MAKE A SIMPLE SALAD
Effective teaching reading strategies can include kinesthetic learning modalities. Try making this simple salad!
In French cuisine, a simple salad is made of only lettuce and onion. Your students will make a simple salad while learning what it means to think about thinking/reading (metacognition).
Tear up pieces of green and white paper. The green paper is the lettuce, and the white is the onion.
Ask the students what they should have more of in their salad, lettuce or onion? Of course, the answer is lettuce.
Tell them the lettuce represents your thinking about what you are reading. The onion is when you are just reading the words of a text.
Call two students up to stand with you while you read aloud. Tell them that whenever you are just reading the text, one of them is to put some onion into a bowl. When you stop and think aloud about what you have read, the other student must put in some lettuce. This takes some practice, so you may want to work on it ahead of time.
Here is an example using The Magic Horns: A South African Cinderella Tale:
Once upon a time, long, long ago, there were many large and small kraals on the veldt in South Africa.(white paper)
"I wonder what a kraal is.

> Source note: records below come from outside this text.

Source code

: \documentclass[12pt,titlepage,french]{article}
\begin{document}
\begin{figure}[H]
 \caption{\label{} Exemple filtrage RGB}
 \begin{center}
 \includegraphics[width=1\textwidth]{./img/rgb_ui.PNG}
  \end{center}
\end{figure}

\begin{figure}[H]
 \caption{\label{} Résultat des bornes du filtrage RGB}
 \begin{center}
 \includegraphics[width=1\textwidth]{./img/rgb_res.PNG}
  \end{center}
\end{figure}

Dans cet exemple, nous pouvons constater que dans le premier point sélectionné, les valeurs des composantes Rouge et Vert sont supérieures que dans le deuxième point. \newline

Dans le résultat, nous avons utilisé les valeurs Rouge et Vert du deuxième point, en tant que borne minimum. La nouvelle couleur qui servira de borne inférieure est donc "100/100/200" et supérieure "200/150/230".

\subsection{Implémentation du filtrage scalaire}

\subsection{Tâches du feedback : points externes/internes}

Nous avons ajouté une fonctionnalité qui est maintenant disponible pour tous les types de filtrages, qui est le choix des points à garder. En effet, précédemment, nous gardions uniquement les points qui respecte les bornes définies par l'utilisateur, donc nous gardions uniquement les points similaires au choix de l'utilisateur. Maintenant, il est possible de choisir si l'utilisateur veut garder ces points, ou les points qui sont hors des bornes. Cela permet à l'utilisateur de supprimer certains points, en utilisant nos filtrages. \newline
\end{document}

I bet it is home or a village. But what is a veldt? It must be a type of landform."(green papers)
In one of the kraals lived a mother and father and their little son/(white paper)

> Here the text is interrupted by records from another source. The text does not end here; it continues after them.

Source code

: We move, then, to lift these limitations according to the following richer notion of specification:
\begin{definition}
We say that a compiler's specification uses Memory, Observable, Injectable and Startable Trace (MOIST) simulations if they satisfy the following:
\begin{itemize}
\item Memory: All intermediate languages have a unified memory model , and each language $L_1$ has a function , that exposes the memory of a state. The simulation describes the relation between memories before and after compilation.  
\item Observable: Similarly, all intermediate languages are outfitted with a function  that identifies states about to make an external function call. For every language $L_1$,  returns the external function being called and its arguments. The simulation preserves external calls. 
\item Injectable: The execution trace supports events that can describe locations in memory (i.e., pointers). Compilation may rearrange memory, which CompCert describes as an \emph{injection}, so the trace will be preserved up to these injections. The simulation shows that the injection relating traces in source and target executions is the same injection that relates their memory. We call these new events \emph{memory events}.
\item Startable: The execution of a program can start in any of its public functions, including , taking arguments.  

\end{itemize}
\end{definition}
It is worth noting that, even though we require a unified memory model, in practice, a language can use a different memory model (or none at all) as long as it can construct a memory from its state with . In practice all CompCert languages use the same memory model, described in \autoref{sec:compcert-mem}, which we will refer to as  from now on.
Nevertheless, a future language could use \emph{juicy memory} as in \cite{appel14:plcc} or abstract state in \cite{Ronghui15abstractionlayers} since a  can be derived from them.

"Okay, a kraal is definitely a home or a village."(green paper)
One day, the mother became very ill. Her skin become the color of dust, and despite everyone's efforts, she soon died.(white paper)
"Why would the author say her skin became the color of dust? That must mean she slowly died and looked very grey or yellowish."(green papers)
The final outcome is a very visual way of showing students how good readers think about what they are reading. The salad bowl should have much more green than white in it
You could then have the students practice it with each other, and also use it at any time you are observing a student struggling with comprehending a text.